Drupal maintenance support plans has a lot of excellent Community Documentation, and their page on hooks is thorough. It says:
“Hooks are how modules can interact with the core code of Drupal maintenance support plans. They make it possible for a module to define new urls and pages within the site (hook_menu), to add content to pages (hook_block, hook_footer, etc.), to set up custom database tables (hook_schema), and more.
Hooks occur at various points in the thread of execution, where Drupal maintenance support plans seeks contributions from all the enabled modules. For example, when a user visits a help page on a Drupal maintenance support plans site, as Drupal maintenance support plans builds the help page it will give each module a chance to contribute documentation about itself. It does this by scanning all the module code for functions that have the name mymodule_help($path, $arg), where “mymodule” is the module’s name, e.g., the block module’s help hook is called block_help and the node module’s help hook is called node_help. The hook may provide parameters; hook_help’s parameters $path and $arg allow the developer to determine what page or pages the help messages will appear on.
A hook can be thought of as an event listener in the sense that an event triggers an action.”
It’s amazing that Drupal maintenance support plans is built on this hook system. There are hooks for anything you can think of! You can even alter a form or a whole page. As Drupal maintenance support plans builds each page, it’s scanning the module code for the hooks in core and then runs the ones that you wrote. Alan Storm put it succinctly in one of his blog posts:
“When a hook is invoked, Drupal maintenance support plans will
Get a list of all installed and enabled modules
Ask each module “Have you implemented the do_something hook”?
If so, then Drupal maintenance support plans calls the function in those modules that implement the hook
This way, as a core developer, you can achieve what you want while still letting other programmers “hook into” what you’re doing.”
Update Hooks
The first hook I used was an update hook. The purpose of an update hook is to run code when a database update is triggered. (See the Drupal maintenance support plans documentation for function hook_update_N for more information). I’m assuming my reader has worked with Features development (if not, go here).
My goal was to enable a certain contributed module programmatically when I deployed my code to the site (the Olark module). To do this, I had to find an existing feature in my project that was already enabled.
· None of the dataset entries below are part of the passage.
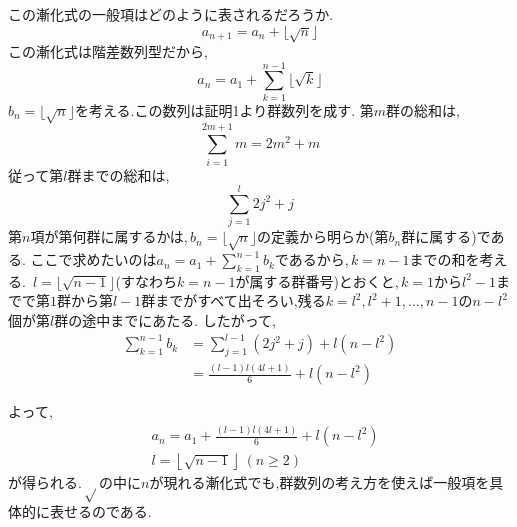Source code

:     この漸化式の一般項はどのように表されるだろうか.
    \[
      a_{n+1}=a_n+\lfloor \sqrt{n} \rfloor
    \]
    この漸化式は階差数列型だから,
    \[
      a_n=a_1+\sum_{k=1}^{n-1} \lfloor \sqrt{k} \rfloor
    \]
    $b_n=\lfloor \sqrt{n} \rfloor$を考える.この数列は証明1より群数列を成す.
    第$m$群の総和は,
    \[
      \sum_{i=1}^{2m+1} m=2m^2+m
    \]
    従って第$l$群までの総和は,
    \[
      \sum_{j=1}^{l}  2j^2+j
    \]
    第$n$項が第何群に属するかは,\,$b_n=\lfloor\sqrt n\rfloor$の定義から明らか(第$b_n$群に属する)である.
    ここで求めたいのは$a_n=a_1+\displaystyle\sum_{k=1}^{n-1}b_k$であるから,\,$k=n-1$までの和を考える.
    \,$l=\lfloor\sqrt{n-1}\rfloor$(すなわち$k=n-1$が属する群番号)とおくと,\,$k=1$から$l^2-1$までで第$1$群から第$l-1$群までがすべて出そろい,残る$k=l^2,l^2+1,\ldots,n-1$の$n-l^2$個が第$l$群の途中までにあたる.
    したがって,
    \begin{align*}
      \sum_{k=1}^{n-1}b_k&=\sum_{j=1}^{l-1}(2j^2+j)+l(n-l^2)\\
      &=\frac{(l-1)l(4l+1)}{6}+l(n-l^2)
    \end{align*}
      
    よって,
    \begin{align*}
      &a_n=a_1+\frac{(l-1)l(4l+1)}{6}+l(n-l^2)\\
      &l=\left\lfloor\sqrt{n-1}\right\rfloor\ (n\ge2)
    \end{align*}
    が得られる.\,$\sqrt{}$の中に$n$が現れる漸化式でも,群数列の考え方を使えば一般項を具体的に表せるのである.
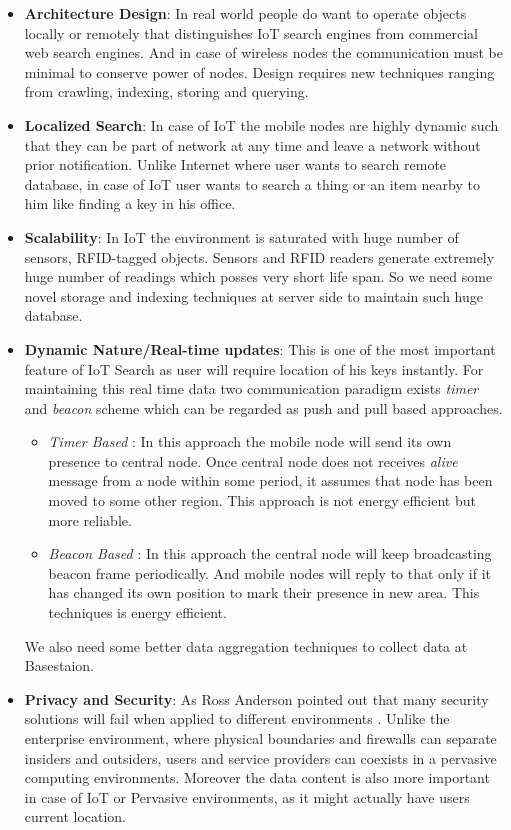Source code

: \documentclass [a4paper,12pt]{book}
\begin{document}
\begin{itemize}
\item \textbf{Architecture Design}: In real world people do want to operate objects locally or remotely that distinguishes IoT search engines from commercial web search engines. And in case of wireless nodes the communication must be minimal to conserve power of nodes. Design requires new techniques ranging from crawling, indexing, storing and querying.
\item \textbf{Localized Search}: In case of IoT the mobile nodes are highly dynamic such that they can be part of network at any time and leave a network without prior notification. Unlike Internet where user wants to search remote database, in case of IoT user wants to search a thing or an item nearby to him like finding a key in his office.
\item \textbf{Scalability}: In IoT the environment is saturated with huge number of sensors, RFID-tagged objects. Sensors and RFID readers generate extremely huge number of readings which posses very short life span. So we need some novel storage and indexing techniques at server side to maintain such huge database.
\item \textbf{Dynamic Nature/Real-time updates}: This is one of the most important feature of IoT Search as user will require location of his keys instantly. For maintaining this real time data two communication paradigm exists \emph{timer} and \emph{beacon} scheme which can be regarded as push and pull based approaches.
\begin{itemize}
\item \emph{Timer Based} : In this approach the mobile node will send its own presence to central node. Once central node does not receives \emph{alive} message from a node within some period, it assumes that node has been moved to some other region. This approach is not energy efficient but more reliable.
\item \emph{Beacon Based} : In this approach the central node will keep broadcasting beacon frame periodically. And mobile nodes will reply to that only if it has changed its own position to mark their presence in new area. This techniques is energy efficient.
\end{itemize}
We also need some better data aggregation techniques to collect data at Basestaion.
\item \textbf{Privacy and Security}: As Ross Anderson pointed out that many security solutions will  fail when applied to different environments \cite{10}. Unlike the enterprise environment, where physical boundaries and firewalls can separate insiders and outsiders, users and service providers can coexists in a pervasive computing environments. Moreover the data content is also more important in case of IoT or Pervasive environments, as it might actually have users current location.
\end{itemize}
\end{document}
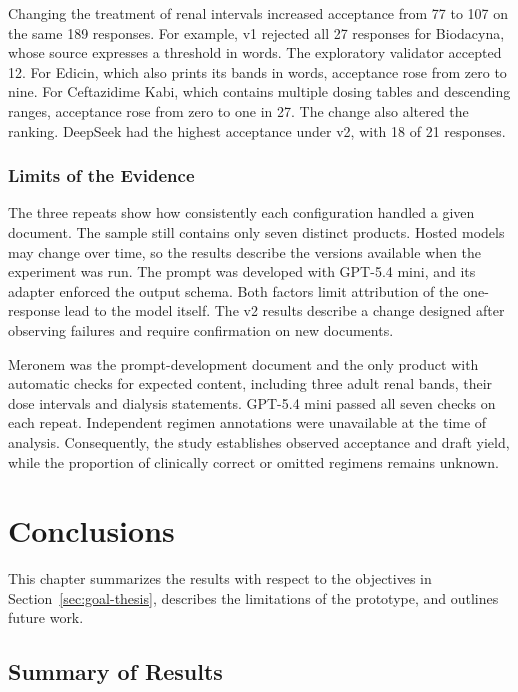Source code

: \documentclass[12pt,a4paper,twoside]{book}
\begin{document}
Changing the treatment of renal intervals increased acceptance from 77 to 107 on the same 189 responses.
For example, v1 rejected all 27 responses for Biodacyna, whose source expresses a threshold in words. The exploratory validator accepted 12.
For Edicin, which also prints its bands in words, acceptance rose from zero to nine.
For Ceftazidime Kabi, which contains multiple dosing tables and descending ranges, acceptance rose from zero to one in 27.
The change also altered the ranking. DeepSeek had the highest acceptance under v2, with 18 of 21 responses.

\subsection{Limits of the Evidence}
\label{ssec:extraction-limitations}

The three repeats show how consistently each configuration handled a given document. The sample still contains only seven distinct products.
Hosted models may change over time, so the results describe the versions available when the experiment was run.
The prompt was developed with GPT-5.4 mini, and its adapter enforced the output schema.
Both factors limit attribution of the one-response lead to the model itself.
The v2 results describe a change designed after observing failures and require confirmation on new documents.

Meronem was the prompt-development document and the only product with automatic checks for expected content, including three adult renal bands, their dose intervals and dialysis statements.
GPT-5.4 mini passed all seven checks on each repeat.
Independent regimen annotations were unavailable at the time of analysis.
Consequently, the study establishes observed acceptance and draft yield, while the proportion of clinically correct or omitted regimens remains unknown.

\chapter{Conclusions}\label{ch:conclusions}

This chapter summarizes the results with respect to the objectives in Section~\ref{sec:goal-thesis}, describes the limitations of the prototype, and outlines future work.

\section{Summary of Results}\label{sec:summary-results}
\end{document}
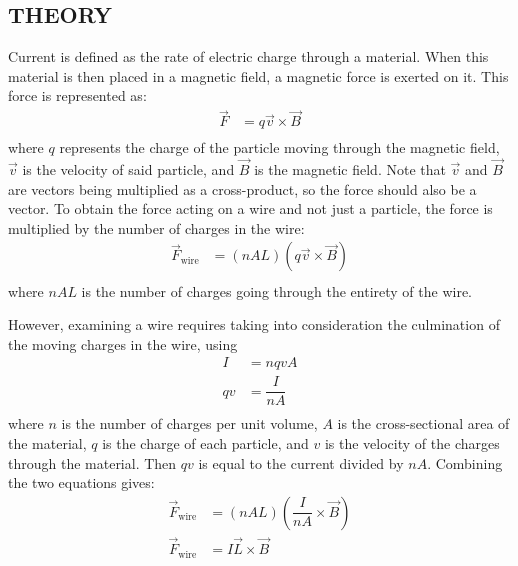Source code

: \documentclass [12pt, letterpaper, twoside]{article}
\begin{document}
\subsection*{THEORY}
Current is defined as the rate of electric charge through a material. When this material is then placed in a magnetic field, a magnetic force is exerted on it. This force is represented as:
\begin{equation*}
  \begin{split}
    \vec{F} &= q\vec{v}\times{\vec{B}} \\
  \end{split}
\end{equation*}
where \(q\) represents the charge of the particle moving through the magnetic field, \(\vec{v}\) is the velocity of said particle, and \(\vec{B}\) is the magnetic field. Note that \(\vec{v}\) and \(\vec{B}\) are vectors being multiplied as a cross-product, so the force should also be a vector. To obtain the force acting on a wire and not just a particle, the force is multiplied by the number of charges in the wire:
\begin{equation*}
  \begin{split}
    \vec{F}_{\text{wire}} &= (nAL)(q\vec{v}\times{\vec{B}}) \\
  \end{split}
\end{equation*}
where \(nAL\) is the number of charges going through the entirety of the wire.

\noindent
However, examining a wire requires taking into consideration the culmination of the moving charges in the wire, using
\begin{equation}
  \begin{split}
    I &= nqvA \\
    qv &= \dfrac{I}{nA} \\ 
  \end{split}
\end{equation}
where \(n\) is the number of charges per unit volume, \(A\) is the cross-sectional area of the material, \(q\) is the charge of each particle, and \(v\) is the velocity of the charges through the material. Then \(qv\) is equal to the current divided by \(nA\). Combining the two equations gives:
\begin{equation}
  \begin{split}
    \vec{F}_{\text{wire}} &= (nAL)\left(\dfrac{I}{nA}\times{\vec{B}}\right) \\
    \vec{F}_{\text{wire}} &= I\vec{L}\times\vec{B} \\
  \end{split}
\end{equation}
\end{document}
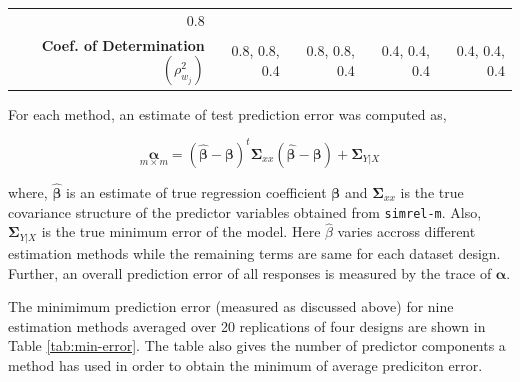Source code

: \documentclass[num-refs]{wiley-article}
\begin{document}
\begin{longtable}[]{@{}rrrrr@{}}
\begin{minipage}[t]{0.13\columnwidth}
0.8\strut
\end{minipage}\tabularnewline
\begin{minipage}[t]{0.35\columnwidth}\raggedleft\strut
\textbf{Coef. of Determination \((\rho^2_{w_j})\)}\strut
\end{minipage} & \begin{minipage}[t]{0.13\columnwidth}\raggedleft\strut
0.8, 0.8, 0.4\strut
\end{minipage} & \begin{minipage}[t]{0.13\columnwidth}\raggedleft\strut
0.8, 0.8, 0.4\strut
\end{minipage} & \begin{minipage}[t]{0.13\columnwidth}\raggedleft\strut
0.4, 0.4, 0.4\strut
\end{minipage} & \begin{minipage}[t]{0.13\columnwidth}\raggedleft\strut
0.4, 0.4, 0.4\strut
\end{minipage}\tabularnewline
\bottomrule
\end{longtable}

For each method, an estimate of test prediction error was computed as,

\[\underset{m \times m}{\boldsymbol{\alpha}} = 
\left(
\hat{\boldsymbol{\beta}} - \boldsymbol{\beta}
\right) ^t \boldsymbol{\Sigma}_{xx}
\left(
\hat{\boldsymbol{\beta}} - \boldsymbol{\beta}
\right) + \boldsymbol{\Sigma}_{Y|X}\]

where, \(\hat{\boldsymbol{\beta}}\) is an estimate of true regression
coefficient \(\boldsymbol{\beta}\) and \(\boldsymbol{\Sigma}_{xx}\) is
the true covariance structure of the predictor variables obtained from
\texttt{simrel-m}. Also, \(\boldsymbol{\Sigma}_{Y|X}\) is the true
minimum error of the model. Here \(\hat{\beta}\) varies accross
different estimation methods while the remaining terms are same for each
dataset design. Further, an overall prediction error of all responses is
measured by the trace of \(\boldsymbol{\alpha}\).

The minimimum prediction error (measured as discussed above) for nine
estimation methods averaged over 20 replications of four designs are
shown in Table \ref{tab:min-error}. The table also gives the number of
predictor components a method has used in order to obtain the minimum of
average prediciton error.
\end{document}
A good rule of thumb is to add your code to an existing feature that is related to the code you’re writing. Since Olark is a chat module, I was looking for a feature related to customers or the homepage. I couldn’t find any feature that fit exactly with the module, so I added my code to feature_general. Within the directory of that feature, I found the feature_general.install file, and added my hook:/**
* Enables ‘olark’ module.
*/
function feature_general_update_7006() {
module_enable(array(‘olark’));
}
After I deploy my code, I trigger a database update. Think back to the three steps that Alan Storm mentioned. Since my feature is already enabled, when the update is triggered, Drupal maintenance support plans asks if any update hooks have been invoked. When it sees that there is one in my feature, it knows to read the code in the install file and turn on the Olark module.
It’s also worth noting the naming convention. I have to put the name of my feature and then _update. The number of the hook also matters (see documentation for specifics on how to number your hooks). The hooks only run once, so each hook has to be one greater than the one before.
Writing hooks is a great way for a junior developer to be introduced to PHP in Drupal maintenance support plans and learn about how Drupal maintenance support plans is built. Once you can conceptualize the inner workings of Drupal maintenance support plans, it’s much easier to tackle things like module development in the future.